The so-called “Zodiac” serial killer roamed the back alleys and mean streets of the San Francisco Bay area from the late 1960’s through the 1970’s, playing cat and mouse games with both the police and the newspapers with phone calls, coded messages, death claims that were not always verified as his, even, at one point, actually wondering aloud in one note who might play him in any forthcoming movie. As time has passed the grisly story of the Zodiac has acquired more resonance since the case remains unsolved to today, and the killer has never been identified.
Director David Fincher and screenwriter James Vanderbilt seem to have taken all of the above into consideration (obsession and compulsion, mass hysteria, media eye-balling, the villain as headliner, mysteries and clues), crafting a haunting, cerebral, stately (almost 3 hours) film entitled Zodiac that neatly combines elements of the police procedural, the suspense thriller, and the psychological docu-drama. Fincher has heretofore made his mark with a series of profitable and much talked about movies (se7en, Fight Club, Panic Room) that were equally gritty, lurid, and meticulously constructed. That same directorial meticulousness is evident throughout Zodiac, a movie that (for once) mounts its suspense
Organically, eschewing the bumps and grinds of contempo suspense flics, for an all- pervasive mood of silent dread and stopped-up emotions, all of it unfolding in a chilling series of frames just this side of Edward Hopper, all of it devoid of Fincher’s previous penchant for heightened hysteria and grand guignol effects.

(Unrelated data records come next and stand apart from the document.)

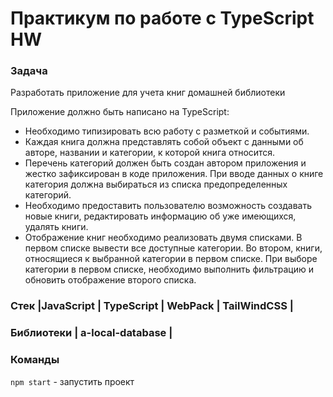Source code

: # Практикум по работе с TypeScript HW

### Задача

Разработать приложение для учета книг домашней библиотеки

  Приложение должно быть написано на TypeScript:
- Необходимо типизировать всю работу с разметкой и событиями.
- Каждая книга должна представлять собой объект с данными об авторе, названии и категории, к которой книга относится.
- Перечень категорий должен быть создан автором приложения и жестко зафиксирован в коде приложения. При вводе данных о книге категория должна выбираться из списка предопределенных категорий.
- Необходимо предоставить пользователю возможность создавать новые книги, редактировать информацию об уже имеющихся, удалять книги.
- Отображение книг необходимо реализовать двумя списками. В первом списке вывести все доступные категории. Во втором, книги, относящиеся к выбранной категории в первом списке. При выборе категории в первом списке, необходимо выполнить фильтрацию и обновить отображение второго списка.

### Стек |JavaScript | TypeScript | WebPack | TailWindCSS |

### Библиотеки | a-local-database |

### Команды

`npm start` - запустить проект
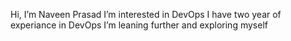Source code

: Hi, I’m Naveen Prasad
I’m interested in DevOps 
I have two year of experiance in DevOps
I’m leaning further and exploring myself
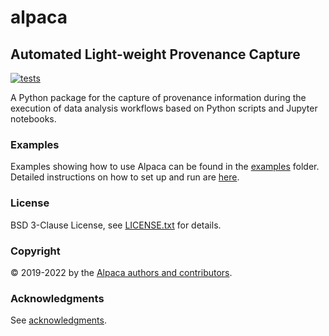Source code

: # alpaca

## Automated Light-weight Provenance Capture

[![tests](https://github.com/INM-6/alpaca/actions/workflows/CI.yml/badge.svg)](https://github.com/INM-6/alpaca/actions/workflows/CI.yml)

A Python package for the capture of provenance information during the execution
of data analysis workflows based on Python scripts and Jupyter notebooks.


<!-- ### Documentation

See [http://](http://). -->


### Examples

Examples showing how to use Alpaca can be found in the [examples](examples/)
folder. Detailed instructions on how to set up and run are 
[here](doc/examples.rst).


### License
 
BSD 3-Clause License, see [LICENSE.txt](LICENSE.txt) for details.


### Copyright

:copyright: 2019-2022 by the 
[Alpaca authors and contributors](doc/authors.rst).


### Acknowledgments

See [acknowledgments](doc/acknowledgments.rst).
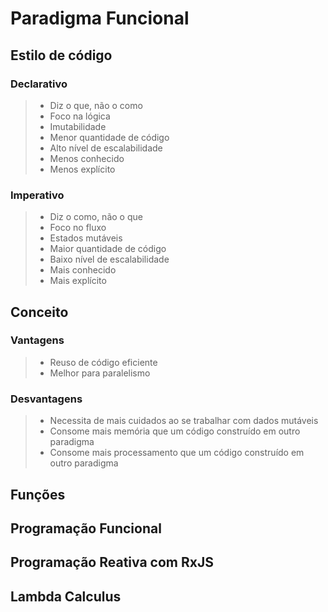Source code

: # Paradigma Funcional

## Estilo de código

### Declarativo

> - Diz o que, não o como
> - Foco na lógica
> - Imutabilidade
> - Menor quantidade de código
> - Alto nível de escalabilidade
> - Menos conhecido
> - Menos explícito

### Imperativo

> - Diz o como, não o que
> - Foco no fluxo
> - Estados mutáveis
> - Maior quantidade de código
> - Baixo nível de escalabilidade
> - Mais conhecido
> - Mais explícito

## Conceito

### Vantagens

> - Reuso de código eficiente
> - Melhor para paralelismo

### Desvantagens

> - Necessita de mais cuidados ao se trabalhar com dados mutáveis
> - Consome mais memória que um código construído em outro paradigma
> - Consome mais processamento que um código construído em outro paradigma

## Funções

## Programação Funcional

## Programação Reativa com RxJS

## Lambda Calculus
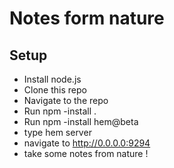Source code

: # Notes form nature


## Setup

- Install node.js
- Clone this repo
- Navigate to the repo 
- Run npm -install .
- Run npm -install hem@beta 
- type hem server 
- navigate to http://0.0.0.0:9294
- take some notes from nature ! 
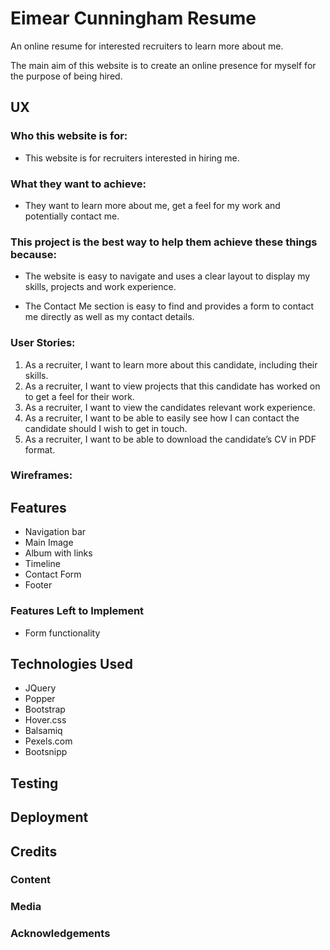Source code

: # Eimear Cunningham Resume

An online resume for interested recruiters to learn more about me.

The main aim of this website is to create an online presence for myself for the purpose of being hired.
 
## UX
 
### Who this website is for:
* This website is for recruiters interested in hiring me.

### What they want to achieve:
* They want to learn more about me, get a feel for my work and potentially contact me.

### This project is the best way to help them achieve these things because:
* The website is easy to navigate and uses a clear layout to display my skills, projects and work experience.

* The Contact Me section is easy to find and provides a form to contact me directly as well as my contact details.

### User Stories:
1. As a recruiter, I want to learn more about this candidate, 
including their skills.
2. As a recruiter, I want to view projects that this candidate 
has worked on to get a feel for their work.
3. As a recruiter, I want to view the candidates relevant work 
experience.
4. As a recruiter, I want to be able to easily see how I can contact 
the candidate should I wish to get in touch.
5. As a recruiter, I want to be able to download the candidate’s 
CV in PDF format.

### Wireframes:

## Features
* Navigation bar 
* Main Image 
* Album with links
* Timeline
* Contact Form 
* Footer
### Features Left to Implement
* Form functionality 

## Technologies Used

* JQuery
* Popper
* Bootstrap 
* Hover.css 
* Balsamiq
* Pexels.com
* Bootsnipp



## Testing


## Deployment



## Credits

### Content

### Media

### Acknowledgements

Zodiac centers around a few disparate men similarly obsessed with the Zodiac killings, all based on real life guys, including tough guy detective David Toschi
(Mark Ruffalo) and his low-key partner William Armstrong (Anthony Edwards), flamboyant journalist Paul Avery (Robert Downey, Jr.), and political cartoonist and amateur sleuth Robert Graysmith (Jake Gyllenhaal), whose subsequent books the movie is actually based on. The movie splits its time among these men, the killings, and the ongoing manhunt and the setting ranges from Vietnam to disco, from Watergate through the ’89 earthquake, the focus remains on the still fuzzy and unfocused mystery of the Zodiac—his where, what and why for. As specific (and self-promoting) as the bad guy is, the who and why remain illusionary, and the movie hints this is an accurate reflection of the terrors we face in today’s everyday world—the evil may be well documented, and even explained, but it’s inhabited by a faceless and omnipresent entity.

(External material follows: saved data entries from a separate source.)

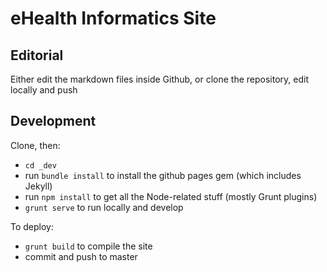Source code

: # eHealth Informatics Site

## Editorial

Either edit the markdown files inside Github, or clone the repository, edit locally and push

## Development

Clone, then:

* `cd _dev`
* run `bundle install` to install the github pages gem (which includes Jekyll)
* run `npm install` to get all the Node-related stuff (mostly Grunt plugins)
* `grunt serve` to run locally and develop

To deploy:

* `grunt build` to compile the site
* commit and push to master
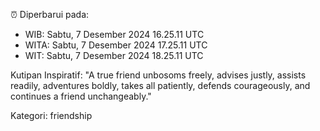 ⏰ Diperbarui pada:
- WIB: Sabtu, 7 Desember 2024 16.25.11 UTC
- WITA: Sabtu, 7 Desember 2024 17.25.11 UTC
- WIT: Sabtu, 7 Desember 2024 18.25.11 UTC

Kutipan Inspiratif:
"A true friend unbosoms freely, advises justly, assists readily, adventures boldly, takes all patiently, defends courageously, and continues a friend unchangeably."


Kategori: friendship


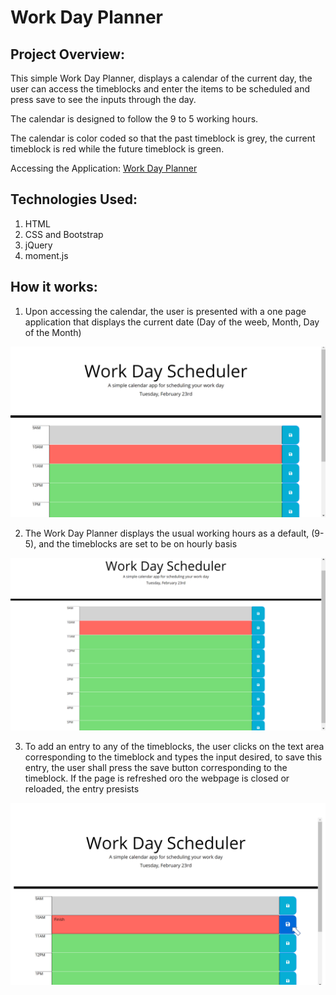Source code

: # Work Day Planner
## Project Overview:
This simple Work Day Planner, displays a calendar of the current day, the user can access the timeblocks and enter the items to be scheduled and press save to see the inputs through the day.

The calendar is designed to follow the 9 to 5 working hours. 

The calendar is color coded so that the past timeblock is grey, the current timeblock is red while the future timeblock is green.

Accessing the Application: [Work Day Planner](https://nohaashraf85.github.io/Work-Day-Scheduler-Calendar/)

## Technologies Used:
1. HTML
2. CSS and Bootstrap
3. jQuery
4. moment.js

## How it works:
1. Upon accessing the calendar, the user is presented with a one page application that displays the current date (Day of the weeb, Month, Day of the Month)

![Homepage](./Assets/images/Homepage.png)

2. The Work Day Planner displays the usual working hours as a default, (9-5), and the timeblocks are set to be on hourly basis

![ninetofiveworkday](./Assets/images/nineToFiveWorkDay.png)

3. To add an entry to any of the timeblocks, the user clicks on the text area corresponding to the timeblock and types the input desired, to save this entry, the user shall press the save button corresponding to the timeblock. If the page is refreshed oro the webpage is closed or reloaded, the entry presists

![currentTimeEntry](./Assets/images/currentTimeEntry.png)


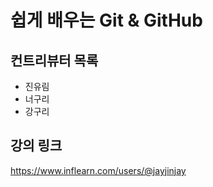 # 쉽게 배우는 Git & GitHub

## 컨트리뷰터 목록

- 진유림
- 너구리
- 강구리

## 강의 링크
https://www.inflearn.com/users/@jayjinjay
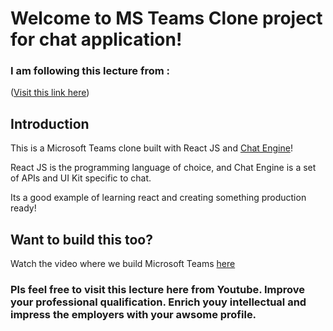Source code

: # Welcome to MS Teams Clone project for chat application!

### I am following this lecture from :
([Visit this link here](https://www.youtube.com/watch?v=jcOKU9f86XE))


## Introduction

This is a Microsoft Teams clone built with React JS and [Chat Engine](https://chatengine.io)!

React JS is the programming language of choice, and Chat Engine is a set of APIs and UI Kit specific to chat.

Its a good example of learning react and creating something production ready!

## Want to build this too?

Watch the video where we build Microsoft Teams [here](https://www.youtube.com/watch?v=jcOKU9f86XE)


### Pls feel free to visit this lecture here from Youtube. Improve your professional qualification. Enrich youy intellectual and impress the employers with your awsome profile.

While it’s quite easy to cite Fincher and his first resounding effort, se7en, as the inspiration/launching pad for dozens of artless (and heartless) horror, suspense, and snuff films since, his readily acknowledged visual acumen and hardscrabble thematic vision seems to flourish in the larger scope of this particular cinematic tale. Finally, a film where the exploitative violence of a series of killings isn’t the payoff—Instead, Zodiac ‘s pleasures are derived from the intercrossing of textures (time and setting shifts, investigative inertia, characters incessantly yapping and smoking, yet another bloodied body), textures which are both the nuts and bolts and the very backbone of the story’s curdled arc. When all is said and done Zodiac was and remains another serial terrorist, part PR man, part midnight-rambler, the biggest element in a scrupulously told but essentially amorphous ghost story, just another shapeless particle of modern day horror, let loose in our dreams, both real and cinematic.